If the prime minister is looking for advice, I have some.
Ottawa should demand that the Ontario legislature, in its next sitting on May 12, (a) entirely repeal the changes to the City of Toronto Act passed in the summer of 2018, and (b) declare that (unless the Toronto council votes otherwise) the city’s next election will take place under the 47-ward map Ford tossed in the dustbin.
Would it be irresponsible to pick a fight with the provincial government during a crisis? No. The original sin here was the Ford government’s own irresponsibility (even if it has tried to pivot away from chaos since the premier turfed his chief of staff last summer). Leaving an error uncorrected is irresponsible; fixing it isn’t. The Tories could have corrected this error on their own any time before now; they’ve chosen not, perhaps because they’d rather not be reminded of their shame.
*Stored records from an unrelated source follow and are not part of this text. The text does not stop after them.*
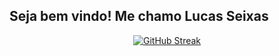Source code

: ## Seja bem vindo! Me chamo Lucas Seixas

<div align="center">
 <a href="https://github.com/Seixaslima"><img src="https://github-readme-streak-stats.herokuapp.com?user=Seixaslima&theme=transparent&locale=pt_BR&date_format=j%20M%5B%20Y%5D" alt="GitHub Streak" /></a>
</div>



<!--
 <a href="https://github.com/luhoro">
    <img height="160em"  src="https://github-readme-stats.vercel.app/api/top-langs/?username=luhoro&layout=compact&theme=aura&hide_border=true">
  </a>
**Seixaslima/Seixaslima** is a ✨ _special_ ✨ repository because its `README.md` (this file) appears on your GitHub profile.

Here are some ideas to get you started:

- 🔭 I’m currently working on ...
- 🌱 I’m currently learning ...
- 👯 I’m looking to collaborate on ...
- 🤔 I’m looking for help with ...
- 💬 Ask me about ...
- 📫 How to reach me: ...
- 😄 Pronouns: ...
- ⚡ Fun fact: ...
-->
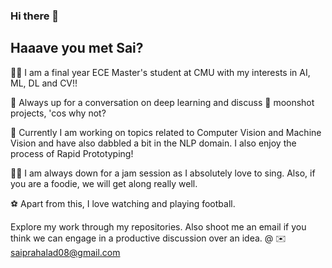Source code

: ### Hi there 👋
## Haaave you met Sai?

🧑‍🎓 I am a final year ECE Master's student at CMU with my interests in AI, ML, DL and CV!!

💬 Always up for a conversation on deep learning and discuss 🌝 moonshot projects, 'cos why not?

📘 Currently I am working on topics related to Computer Vision and Machine Vision and have also dabbled
   a bit in the NLP domain. I also enjoy the process of Rapid Prototyping!

🎸🎵 I am always down for a jam session as I absolutely love to sing. Also, if you are a foodie, we will
   get along really well.
   
⚽ Apart from this, I love watching and playing football.

Explore my work through my repositories. Also shoot me an email if you think we can engage in a productive discussion
over an idea. @ ✉️ saiprahalad08@gmail.com
   
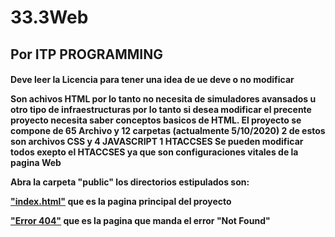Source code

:# 33.3Web

<h2>
  Por ITP PROGRAMMING
</h2>

<h4>
  <p>Deve leer la Licencia para tener una idea de ue deve o no modificar</p>
  <p>Son achivos HTML por lo tanto no necesita de simuladores avansados u otro tipo de infraestructuras por lo tanto si desea modificar el precente proyecto necesita saber conceptos basicos de HTML. El proyecto se compone de 65 Archivo y 12 carpetas (actualmente 5/10/2020) 2 de estos son archivos CSS y 4 JAVASCRIPT 1 HTACCSES Se pueden modificar todos exepto el HTACCSES ya que son configuraciones vitales de la pagina Web</p>
  <p>
    Abra la carpeta "public" los directorios estipulados son:
    <p><a href="https://33punto3tv.com/index.html">"index.html"</a> que es la pagina principal del proyecto</p>
  <p><a href="https://33punto3tv.com/404.html">"Error 404"</a> que es la pagina que manda el error "Not Found"</p>
  </p>
</h4>
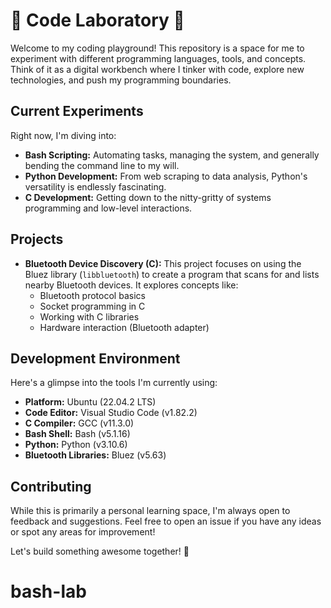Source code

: # 🧪 Code Laboratory 🧪

Welcome to my coding playground! This repository is a space for me to experiment with different programming languages, tools, and concepts. Think of it as a digital workbench where I tinker with code, explore new technologies, and push my programming boundaries.

## Current Experiments

Right now, I'm diving into:

- **Bash Scripting:** Automating tasks, managing the system, and generally bending the command line to my will.
- **Python Development:** From web scraping to data analysis, Python's versatility is endlessly fascinating.
- **C Development:** Getting down to the nitty-gritty of systems programming and low-level interactions.

## Projects

- **Bluetooth Device Discovery (C):** This project focuses on using the Bluez library (`libbluetooth`) to create a program that scans for and lists nearby Bluetooth devices. It explores concepts like:
  - Bluetooth protocol basics
  - Socket programming in C
  - Working with C libraries
  - Hardware interaction (Bluetooth adapter)

## Development Environment

Here's a glimpse into the tools I'm currently using:

- **Platform:** Ubuntu (22.04.2 LTS)
- **Code Editor:** Visual Studio Code (v1.82.2)
- **C Compiler:** GCC (v11.3.0)
- **Bash Shell:** Bash (v5.1.16)
- **Python:** Python (v3.10.6)
- **Bluetooth Libraries:** Bluez (v5.63)

## Contributing

While this is primarily a personal learning space, I'm always open to feedback and suggestions. Feel free to open an issue if you have any ideas or spot any areas for improvement!

Let's build something awesome together! 🚀

# bash-lab

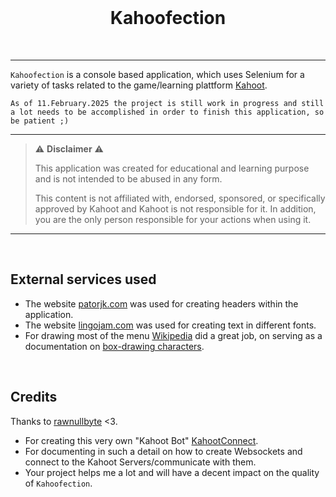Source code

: <br>

<h1 align="center">
  Kahoofection
</h1>

<br>

---

`Kahoofection` is a console based application, which uses Selenium for a variety of tasks related to the game/learning plattform [Kahoot](https://kahoot.com/).

`As of 11.February.2025 the project is still work in progress and still a lot needs to be accomplished in order to finish this application, so be patient ;)`

---

> :warning: **Disclaimer** :warning:
>
> This application was created for educational and learning purpose and is not intended to be abused in any form.
>
> This content is not affiliated with, endorsed, sponsored, or specifically approved by Kahoot and Kahoot is not responsible for it.
> In addition, you are the only person responsible for your actions when using it.

---

<br>

## External services used
- The website [patorjk.com](https://patorjk.com/software/taag/) was used for creating headers within the application.
- The website [lingojam.com](https://lingojam.com/ItalicTextGenerator) was used for creating text in different fonts.
- For drawing most of the menu [Wikipedia](https://wikipedia.org/) did a great job, on serving as a documentation on [box-drawing characters](https://en.wikipedia.org/wiki/Box-drawing_characters).

<br>

## Credits
Thanks to [rawnullbyte](https://github.com/rawnullbyte) <3.
- For creating this very own "Kahoot Bot" [KahootConnect](https://github.com/HackySoftOfficial/KahootConnect).
- For documenting in such a detail on how to create Websockets and connect to the Kahoot Servers/communicate with them.
- Your project helps me a lot and will have a decent impact on the quality of `Kahoofection`.
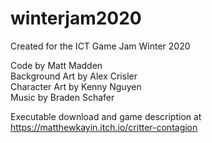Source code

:# winterjam2020
Created for the ICT Game Jam Winter 2020

Code by Matt Madden <br/>
Background Art by Alex Crisler <br/>
Character Art by Kenny Nguyen <br/>
Music by Braden Schafer <br/>

Executable download and game description at https://matthewkayin.itch.io/critter-contagion
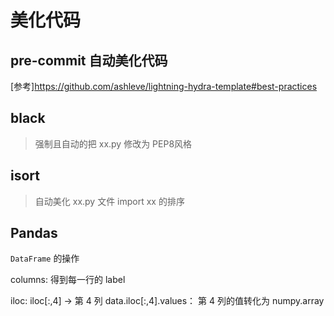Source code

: # 美化代码

## pre-commit 自动美化代码
[参考]https://github.com/ashleve/lightning-hydra-template#best-practices

## black
> 强制且自动的把 xx.py 修改为 PEP8风格

## isort
> 自动美化 xx.py 文件 import xx 的排序



## Pandas

`DataFrame` 的操作

columns: 得到每一行的 label

iloc:  iloc[:,4] -> 第 4 列
data.iloc[:,4].values：  第 4 列的值转化为 numpy.array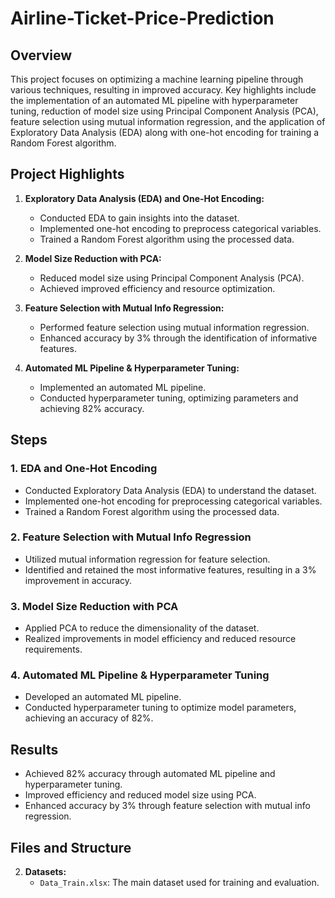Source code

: # Airline-Ticket-Price-Prediction
## Overview

This project focuses on optimizing a machine learning pipeline through various techniques, resulting in improved accuracy. Key highlights include the implementation of an automated ML pipeline with hyperparameter tuning, reduction of model size using Principal Component Analysis (PCA), feature selection using mutual information regression, and the application of Exploratory Data Analysis (EDA) along with one-hot encoding for training a Random Forest algorithm.

## Project Highlights

1. **Exploratory Data Analysis (EDA) and One-Hot Encoding:**
   - Conducted EDA to gain insights into the dataset.
   - Implemented one-hot encoding to preprocess categorical variables.
   - Trained a Random Forest algorithm using the processed data.
2. **Model Size Reduction with PCA:**
   - Reduced model size using Principal Component Analysis (PCA).
   - Achieved improved efficiency and resource optimization.

3. **Feature Selection with Mutual Info Regression:**
   - Performed feature selection using mutual information regression.
   - Enhanced accuracy by 3% through the identification of informative features.
4. **Automated ML Pipeline & Hyperparameter Tuning:**
   - Implemented an automated ML pipeline.
   - Conducted hyperparameter tuning, optimizing parameters and achieving 82% accuracy.

## Steps
### 1. EDA and One-Hot Encoding
- Conducted Exploratory Data Analysis (EDA) to understand the dataset.
- Implemented one-hot encoding for preprocessing categorical variables.
- Trained a Random Forest algorithm using the processed data.

  
### 2. Feature Selection with Mutual Info Regression
- Utilized mutual information regression for feature selection.
- Identified and retained the most informative features, resulting in a 3% improvement in accuracy.

### 3. Model Size Reduction with PCA
- Applied PCA to reduce the dimensionality of the dataset.
- Realized improvements in model efficiency and reduced resource requirements.

### 4. Automated ML Pipeline & Hyperparameter Tuning
- Developed an automated ML pipeline.
- Conducted hyperparameter tuning to optimize model parameters, achieving an accuracy of 82%.


## Results

- Achieved 82% accuracy through automated ML pipeline and hyperparameter tuning.
- Improved efficiency and reduced model size using PCA.
- Enhanced accuracy by 3% through feature selection with mutual info regression.

## Files and Structure

2. **Datasets:**
   - `Data_Train.xlsx`: The main dataset used for training and evaluation.


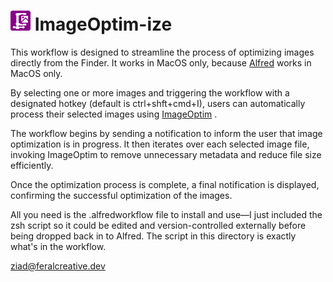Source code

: # <img src="./images/icons/icon-imageoptim-ize.svg" width="32" height="32" alt="ImageOptim-ize"> ImageOptim-ize

This workflow is designed to streamline the process of optimizing images directly from the Finder. It works in MacOS only, because [Alfred](https://www.alfredapp.com/) works in MacOS only.

By selecting one or more images and triggering the workflow with a designated hotkey (default is ctrl+shft+cmd+I), users can automatically process their selected images using [ImageOptim](https://imageoptim.com/mac) .

The workflow begins by sending a notification to inform the user that image optimization is in progress. It then iterates over each selected image file, invoking ImageOptim to remove unnecessary metadata and reduce file size efficiently.

Once the optimization process is complete, a final notification is displayed, confirming the successful optimization of the images.

All you need is the .alfredworkflow file to install and use—I just included the zsh script so it could be edited and version-controlled externally before being dropped back in to Alfred. The script in this directory is exactly what's in the workflow.

[ziad@feralcreative.dev](mailto:ziad@feralcreative.dev)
I am not optimistic that the Liberals will do this. There will be too many voices in Trudeau’s office counselling him against inflaming tensions with the premiers at a time like this and warning that an issue such as the size of Toronto city council is too arcane to start a fight over.
To that, I simply say: the Liberals currently have a minority in the House of Commons, don’t know when the next election is going to be, and can’t count on the generosity of Toronto voters to last unless they occasionally demonstrate that such support is actually worth something. This city ought to matter to at least one level of government in this country, after all.